> YOUR TASK:
Repeat everything from the first line of the listing below through the line that contains "cups of Latte", exactly. Leave out pictures.

> THE INPUT:
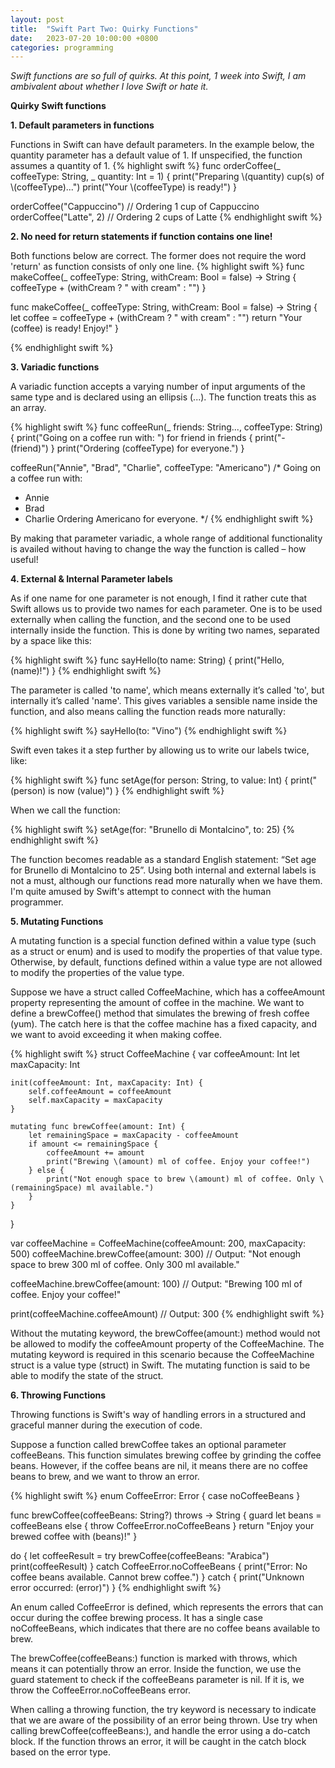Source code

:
 ```yaml
---
layout: post
title:  "Swift Part Two: Quirky Functions"
date:   2023-07-20 10:00:00 +0800
categories: programming
---
```

<p><i>
Swift functions are so full of quirks. At this point, 1 week into Swift, I am ambivalent about whether I love Swift or hate it.
</i></p>

<p><b>Quirky Swift functions</b></p>
<p><b>1. Default parameters in functions</b></p>
Functions in Swift can have default parameters. In the example below, the quantity parameter has a default value of 1. If unspecified, the function assumes a quantity of 1.
{% highlight swift %}
func orderCoffee(_ coffeeType: String, _ quantity: Int = 1) {
    print("Preparing \(quantity) cup(s) of \(coffeeType)...")
    print("Your \(coffeeType) is ready!")
}

orderCoffee("Cappuccino") // Ordering 1 cup of Cappuccino
orderCoffee("Latte", 2) // Ordering 2 cups of Latte
{% endhighlight swift %}

<p><b>2. No need for return statements if function contains one line!</b></p>
Both functions below are correct. The former does not require the word 'return' as function consists of only one line.
{% highlight swift %}
func makeCoffee(_ coffeeType: String, withCream: Bool = false) -> String {
    coffeeType + (withCream ? " with cream" : "")
}

func makeCoffee(_ coffeeType: String, withCream: Bool = false) -> String {
    let coffee = coffeeType + (withCream ? " with cream" : "")
    return "Your \(coffee) is ready! Enjoy!"
}

{% endhighlight swift %}

<p><b>3. Variadic functions</b></p>
A variadic function accepts a varying number of input arguments of the same type and is declared using an ellipsis (...). The function treats this as an array.

{% highlight swift %}
func coffeeRun(_ friends: String..., coffeeType: String) {
    print("Going on a coffee run with: ")
    for friend in friends {
        print("- \(friend)")
    }
    print("Ordering \(coffeeType) for everyone.")
}

coffeeRun("Annie", "Brad", "Charlie", coffeeType: "Americano")
/* 
Going on a coffee run with:
- Annie
- Brad
- Charlie
Ordering Americano for everyone. 
*/
{% endhighlight swift %}

By making that parameter variadic, a whole range of additional functionality is availed without having to change the way the function is called – how useful!

<p><b>4. External & Internal Parameter labels</b></p>
As if one name for one parameter is not enough, I find it rather cute that Swift allows us to provide two names for each parameter. One is to be used externally when calling the function, and the second one to be used internally inside the function. This is done by writing two names, separated by a space like this:

{% highlight swift %}
func sayHello(to name: String) {
    print("Hello, \(name)!")
}
{% endhighlight swift %}

The parameter is called 'to name', which means externally it’s called 'to', but internally it’s called 'name'. This gives variables a sensible name inside the function, and also means calling the function reads more naturally:

{% highlight swift %}
sayHello(to: "Vino")
{% endhighlight swift %}

Swift even takes it a step further by allowing us to write our labels twice, like:

{% highlight swift %}
func setAge(for person: String, to value: Int) {
    print("\(person) is now \(value)")
}
{% endhighlight swift %}

When we call the function: 

{% highlight swift %}
setAge(for: "Brunello di Montalcino", to: 25)
{% endhighlight swift %}

The function becomes readable as a standard English statement: “Set age for Brunello di Montalcino to 25”. Using both internal and external labels is not a must, although our functions read more naturally when we have them. I'm quite amused by Swift's attempt to connect with the human programmer.

<p><b>5. Mutating Functions</b></p>
A mutating function is a special function defined within a value type (such as a struct or enum) and is used to modify the properties of that value type. Otherwise, by default, functions defined within a value type are not allowed to modify the properties of the value type.

Suppose we have a struct called CoffeeMachine, which has a coffeeAmount property representing the amount of coffee in the machine. We want to define a brewCoffee() method that simulates the brewing of fresh coffee (yum). The catch here is that the coffee machine has a fixed capacity, and we want to avoid exceeding it when making coffee.

{% highlight swift %}
struct CoffeeMachine {
    var coffeeAmount: Int
    let maxCapacity: Int

    init(coffeeAmount: Int, maxCapacity: Int) {
        self.coffeeAmount = coffeeAmount
        self.maxCapacity = maxCapacity
    }

    mutating func brewCoffee(amount: Int) {
        let remainingSpace = maxCapacity - coffeeAmount
        if amount <= remainingSpace {
            coffeeAmount += amount
            print("Brewing \(amount) ml of coffee. Enjoy your coffee!")
        } else {
            print("Not enough space to brew \(amount) ml of coffee. Only \(remainingSpace) ml available.")
        }
    }
}

var coffeeMachine = CoffeeMachine(coffeeAmount: 200, maxCapacity: 500)
coffeeMachine.brewCoffee(amount: 300)
// Output: "Not enough space to brew 300 ml of coffee. Only 300 ml available."

coffeeMachine.brewCoffee(amount: 100)
// Output: "Brewing 100 ml of coffee. Enjoy your coffee!"

print(coffeeMachine.coffeeAmount)
// Output: 300
{% endhighlight swift %}

Without the mutating keyword, the brewCoffee(amount:) method would not be allowed to modify the coffeeAmount property of the CoffeeMachine. The mutating keyword is required in this scenario because the CoffeeMachine struct is a value type (struct) in Swift. The mutating function is said to be able to modify the state of the struct.

<p><b>6. Throwing Functions</b></p>
Throwing functions is Swift's way of handling errors in a structured and graceful manner during the execution of code.

Suppose a function called brewCoffee takes an optional parameter coffeeBeans. This function simulates brewing coffee by grinding the coffee beans. However, if the coffee beans are nil, it means there are no coffee beans to brew, and we want to throw an error.

{% highlight swift %}
enum CoffeeError: Error {
    case noCoffeeBeans
}

func brewCoffee(coffeeBeans: String?) throws -> String {
    guard let beans = coffeeBeans else {
        throw CoffeeError.noCoffeeBeans
    }
    return "Enjoy your brewed coffee with \(beans)!"
}

do {
    let coffeeResult = try brewCoffee(coffeeBeans: "Arabica")
    print(coffeeResult)
} catch CoffeeError.noCoffeeBeans {
    print("Error: No coffee beans available. Cannot brew coffee.")
} catch {
    print("Unknown error occurred: \(error)")
}
{% endhighlight swift %}

 An enum called CoffeeError is defined, which represents the errors that can occur during the coffee brewing process. It has a single case noCoffeeBeans, which indicates that there are no coffee beans available to brew.

The brewCoffee(coffeeBeans:) function is marked with throws, which means it can potentially throw an error. Inside the function, we use the guard statement to check if the coffeeBeans parameter is nil. If it is, we throw the CoffeeError.noCoffeeBeans error.

When calling a throwing function, the try keyword is necessary to indicate that we are aware of the possibility of an error being thrown. Use try when calling brewCoffee(coffeeBeans:), and handle the error using a do-catch block. If the function throws an error, it will be caught in the catch block based on the error type.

> THE COMPLETED TASK:
Source code

:
 ```yaml
---
layout: post
title:  "Swift Part Two: Quirky Functions"
date:   2023-07-20 10:00:00 +0800
categories: programming
---
```

<p><i>
Swift functions are so full of quirks. At this point, 1 week into Swift, I am ambivalent about whether I love Swift or hate it.
</i></p>

<p><b>Quirky Swift functions</b></p>
<p><b>1. Default parameters in functions</b></p>
Functions in Swift can have default parameters. In the example below, the quantity parameter has a default value of 1. If unspecified, the function assumes a quantity of 1.
{% highlight swift %}
func orderCoffee(_ coffeeType: String, _ quantity: Int = 1) {
    print("Preparing \(quantity) cup(s) of \(coffeeType)...")
    print("Your \(coffeeType) is ready!")
}

orderCoffee("Cappuccino") // Ordering 1 cup of Cappuccino
orderCoffee("Latte", 2) // Ordering 2 cups of Latte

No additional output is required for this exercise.